Research @ Human-AI Integration Lab, UCSB

Supervised by Misha Sra & Arthur Caetano

Research Journey #1


As we have researched into the role of AI as peer in guiding human' learning in collaborative settings and motor learning environment, we have generalized the pros and cons of AI as peer, moderator, and instructor.


We found one particular interesting cons of AI Peer: Lack of non-verbal interaction.

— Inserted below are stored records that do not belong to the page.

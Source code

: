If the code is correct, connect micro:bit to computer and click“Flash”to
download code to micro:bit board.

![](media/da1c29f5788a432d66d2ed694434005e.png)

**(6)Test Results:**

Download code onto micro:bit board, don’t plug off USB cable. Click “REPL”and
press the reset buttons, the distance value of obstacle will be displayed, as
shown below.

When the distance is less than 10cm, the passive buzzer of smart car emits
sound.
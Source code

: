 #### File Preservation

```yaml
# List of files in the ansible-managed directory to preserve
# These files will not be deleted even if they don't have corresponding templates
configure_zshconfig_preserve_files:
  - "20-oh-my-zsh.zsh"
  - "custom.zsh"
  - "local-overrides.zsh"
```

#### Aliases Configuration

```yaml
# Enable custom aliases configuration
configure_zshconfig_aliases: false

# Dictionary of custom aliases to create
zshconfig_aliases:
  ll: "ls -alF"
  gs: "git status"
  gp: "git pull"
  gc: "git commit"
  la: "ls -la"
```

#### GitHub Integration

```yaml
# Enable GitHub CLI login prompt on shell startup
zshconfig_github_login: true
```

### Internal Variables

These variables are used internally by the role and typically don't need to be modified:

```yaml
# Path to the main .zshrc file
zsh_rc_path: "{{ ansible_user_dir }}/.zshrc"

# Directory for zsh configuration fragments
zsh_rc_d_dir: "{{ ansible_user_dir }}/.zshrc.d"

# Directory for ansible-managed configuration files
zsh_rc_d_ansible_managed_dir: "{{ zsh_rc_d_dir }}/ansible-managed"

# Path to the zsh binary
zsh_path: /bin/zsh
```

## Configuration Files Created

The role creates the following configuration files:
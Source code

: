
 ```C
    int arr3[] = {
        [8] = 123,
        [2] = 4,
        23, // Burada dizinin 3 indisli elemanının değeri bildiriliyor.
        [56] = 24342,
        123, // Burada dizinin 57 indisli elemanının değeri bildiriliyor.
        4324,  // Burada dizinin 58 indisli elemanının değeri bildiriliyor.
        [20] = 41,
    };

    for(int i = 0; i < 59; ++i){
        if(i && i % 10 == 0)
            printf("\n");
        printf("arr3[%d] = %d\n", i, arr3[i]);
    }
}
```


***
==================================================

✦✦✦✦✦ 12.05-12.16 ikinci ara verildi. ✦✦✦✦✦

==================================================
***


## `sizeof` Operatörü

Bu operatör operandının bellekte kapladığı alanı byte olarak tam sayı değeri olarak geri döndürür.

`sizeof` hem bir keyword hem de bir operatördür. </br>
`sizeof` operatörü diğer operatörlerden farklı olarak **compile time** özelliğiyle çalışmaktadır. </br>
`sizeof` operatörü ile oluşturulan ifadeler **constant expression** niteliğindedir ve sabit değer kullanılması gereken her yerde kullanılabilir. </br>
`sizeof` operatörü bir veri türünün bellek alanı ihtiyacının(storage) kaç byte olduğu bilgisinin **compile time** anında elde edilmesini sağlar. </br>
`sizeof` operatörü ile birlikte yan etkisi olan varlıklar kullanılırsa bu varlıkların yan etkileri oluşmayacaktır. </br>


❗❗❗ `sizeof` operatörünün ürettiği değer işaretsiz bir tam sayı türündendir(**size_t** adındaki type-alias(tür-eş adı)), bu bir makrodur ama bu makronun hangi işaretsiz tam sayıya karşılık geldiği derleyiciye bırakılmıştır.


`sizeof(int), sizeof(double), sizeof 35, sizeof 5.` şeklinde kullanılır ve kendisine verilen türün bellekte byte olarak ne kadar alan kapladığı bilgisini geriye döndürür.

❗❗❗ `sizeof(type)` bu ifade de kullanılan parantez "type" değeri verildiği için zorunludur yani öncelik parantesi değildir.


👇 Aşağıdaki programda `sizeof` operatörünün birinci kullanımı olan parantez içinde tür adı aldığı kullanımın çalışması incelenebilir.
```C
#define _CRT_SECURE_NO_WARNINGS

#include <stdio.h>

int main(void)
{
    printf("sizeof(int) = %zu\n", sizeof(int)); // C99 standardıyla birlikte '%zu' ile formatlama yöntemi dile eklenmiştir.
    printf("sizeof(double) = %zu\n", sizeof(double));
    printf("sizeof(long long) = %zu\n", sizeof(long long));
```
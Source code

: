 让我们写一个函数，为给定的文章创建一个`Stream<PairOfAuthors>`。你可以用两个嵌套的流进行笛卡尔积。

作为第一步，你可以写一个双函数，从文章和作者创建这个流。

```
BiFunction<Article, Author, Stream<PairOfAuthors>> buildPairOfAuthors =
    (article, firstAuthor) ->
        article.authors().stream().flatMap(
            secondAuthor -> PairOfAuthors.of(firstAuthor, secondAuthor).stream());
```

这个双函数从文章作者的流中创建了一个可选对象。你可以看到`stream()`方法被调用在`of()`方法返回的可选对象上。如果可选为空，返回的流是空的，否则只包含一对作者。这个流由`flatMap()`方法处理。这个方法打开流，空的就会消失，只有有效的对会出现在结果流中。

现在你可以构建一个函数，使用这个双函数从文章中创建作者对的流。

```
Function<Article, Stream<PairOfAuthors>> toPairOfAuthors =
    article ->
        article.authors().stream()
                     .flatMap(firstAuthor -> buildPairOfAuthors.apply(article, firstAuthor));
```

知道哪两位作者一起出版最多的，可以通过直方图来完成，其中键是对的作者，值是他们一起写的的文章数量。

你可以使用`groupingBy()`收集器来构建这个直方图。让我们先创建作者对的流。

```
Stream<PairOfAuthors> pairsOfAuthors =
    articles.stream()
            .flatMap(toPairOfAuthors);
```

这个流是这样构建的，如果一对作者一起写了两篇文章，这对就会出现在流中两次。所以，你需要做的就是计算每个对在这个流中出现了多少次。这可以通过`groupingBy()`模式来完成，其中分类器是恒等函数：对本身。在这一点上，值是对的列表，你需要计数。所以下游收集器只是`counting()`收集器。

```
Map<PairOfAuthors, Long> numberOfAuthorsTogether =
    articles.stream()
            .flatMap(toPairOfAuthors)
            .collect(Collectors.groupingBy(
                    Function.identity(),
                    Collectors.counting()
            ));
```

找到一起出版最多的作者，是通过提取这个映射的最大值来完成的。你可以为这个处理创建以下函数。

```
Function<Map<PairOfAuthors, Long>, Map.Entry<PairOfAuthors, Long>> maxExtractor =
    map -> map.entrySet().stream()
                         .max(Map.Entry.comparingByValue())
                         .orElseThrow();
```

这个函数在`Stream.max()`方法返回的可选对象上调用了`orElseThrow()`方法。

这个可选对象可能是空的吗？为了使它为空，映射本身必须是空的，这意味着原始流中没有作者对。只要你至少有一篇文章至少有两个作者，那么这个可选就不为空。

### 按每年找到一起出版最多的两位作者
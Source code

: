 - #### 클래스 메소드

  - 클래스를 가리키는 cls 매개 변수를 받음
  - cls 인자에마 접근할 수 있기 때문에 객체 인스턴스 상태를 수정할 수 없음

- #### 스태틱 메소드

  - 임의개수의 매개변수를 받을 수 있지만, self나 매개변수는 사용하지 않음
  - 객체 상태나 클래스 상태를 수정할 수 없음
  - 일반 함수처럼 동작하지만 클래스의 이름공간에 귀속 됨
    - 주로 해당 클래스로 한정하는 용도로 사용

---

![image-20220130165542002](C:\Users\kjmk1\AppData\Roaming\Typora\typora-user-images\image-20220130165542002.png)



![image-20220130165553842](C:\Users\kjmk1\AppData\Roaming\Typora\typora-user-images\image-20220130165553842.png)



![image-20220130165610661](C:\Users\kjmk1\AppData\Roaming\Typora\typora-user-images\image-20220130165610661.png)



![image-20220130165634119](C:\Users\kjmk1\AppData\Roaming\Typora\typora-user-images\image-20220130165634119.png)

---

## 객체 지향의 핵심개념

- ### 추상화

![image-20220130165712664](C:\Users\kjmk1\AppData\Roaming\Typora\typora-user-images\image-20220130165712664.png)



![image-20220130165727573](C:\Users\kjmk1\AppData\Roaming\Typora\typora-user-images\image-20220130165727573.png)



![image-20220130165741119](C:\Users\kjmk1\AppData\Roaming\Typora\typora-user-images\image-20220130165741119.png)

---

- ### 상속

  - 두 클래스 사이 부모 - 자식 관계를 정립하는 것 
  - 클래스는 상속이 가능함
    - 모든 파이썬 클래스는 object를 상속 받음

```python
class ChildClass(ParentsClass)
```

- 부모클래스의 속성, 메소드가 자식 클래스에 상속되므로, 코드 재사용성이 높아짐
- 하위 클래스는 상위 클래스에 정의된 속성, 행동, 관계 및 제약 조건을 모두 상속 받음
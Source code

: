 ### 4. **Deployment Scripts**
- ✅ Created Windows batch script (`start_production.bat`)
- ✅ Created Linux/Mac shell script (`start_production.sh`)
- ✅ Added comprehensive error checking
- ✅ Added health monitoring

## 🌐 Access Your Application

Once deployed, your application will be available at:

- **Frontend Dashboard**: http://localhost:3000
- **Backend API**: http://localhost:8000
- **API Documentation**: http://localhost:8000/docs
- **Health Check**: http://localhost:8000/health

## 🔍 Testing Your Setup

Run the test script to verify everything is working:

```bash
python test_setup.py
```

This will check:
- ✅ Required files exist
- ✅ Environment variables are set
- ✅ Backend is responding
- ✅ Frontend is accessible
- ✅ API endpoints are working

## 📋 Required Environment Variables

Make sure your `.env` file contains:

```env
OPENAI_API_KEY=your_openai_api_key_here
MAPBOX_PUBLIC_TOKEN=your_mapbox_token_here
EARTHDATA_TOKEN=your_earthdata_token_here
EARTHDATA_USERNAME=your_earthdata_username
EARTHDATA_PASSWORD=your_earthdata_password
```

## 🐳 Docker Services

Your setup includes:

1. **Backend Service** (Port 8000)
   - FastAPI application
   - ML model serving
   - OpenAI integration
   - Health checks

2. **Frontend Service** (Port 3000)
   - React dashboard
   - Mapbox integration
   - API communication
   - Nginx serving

As we noticed that AI lacks the non-verbal interactions as we have between human's peer learning, we want to investigate how non-verbal interaction between human and AI may affect how we collaborate and learning from AI.

Research Journey #2


Our research journey began with a shared curiosity about the evolving dynamics of human-AI interaction, particularly in scenarios where non-verbal communication and implicit collaboration are essential. To ground our investigation, we drew inspiration from a unique chess strategy shared by one of our team members, who serves as the president of the Chess Club at UCSB. He introduced us to a fascinating chess variant known as "Hand-and-Brain," where two players collaborate to play a single game:


One player (the "Brain") selects the type of piece to move (e.g., knight, rook, or pawn), while the other player (the "Hand") decides where to move it.


This interaction creates a compelling combination of strategic guidance and tactical execution, highlighting the nuances of non-verbal communication and coordination.


This real-world example provided a powerful analogy for understanding the potential of human-AI collaboration. Like the Hand-and-Brain team, humans and AI can bring complementary strengths to the table: humans contribute strategic reasoning and contextual understanding, while AI offers computational speed, pattern recognition, and analytical rigor. We envisioned scenarios where non-verbal cues, shared intentions, and trust-building mechanisms could elevate such collaborations, moving beyond traditional input-output models toward more seamless and intuitive interactions.

My Role

I contributed to the project by focusing on the following areas:

  1. Literature Research: Conducted a thorough review of prior studies on the dynamics of human-AI interaction in chess, particularly in collaborative settings like Hand-and-Brain, to inform our theoretical framework.

  2. Experimental Design: Assisted in brainstorming the experimental setup, discussing potential pilot studies, and identifying necessary preparations, such as technical equipment and data collection protocols.

  3. Data Analysis: Conducted analysis on key data streams, including eye-tracking patterns, facial expressions, and chess move logs, to uncover insights into non-verbal communication and collaboration dynamics.

  4. Python Development: Developed Python scripts to fetch participants’ chess ratings from online databases and designed a matching algorithm to pair participants with similar ratings for balanced gameplay in the study.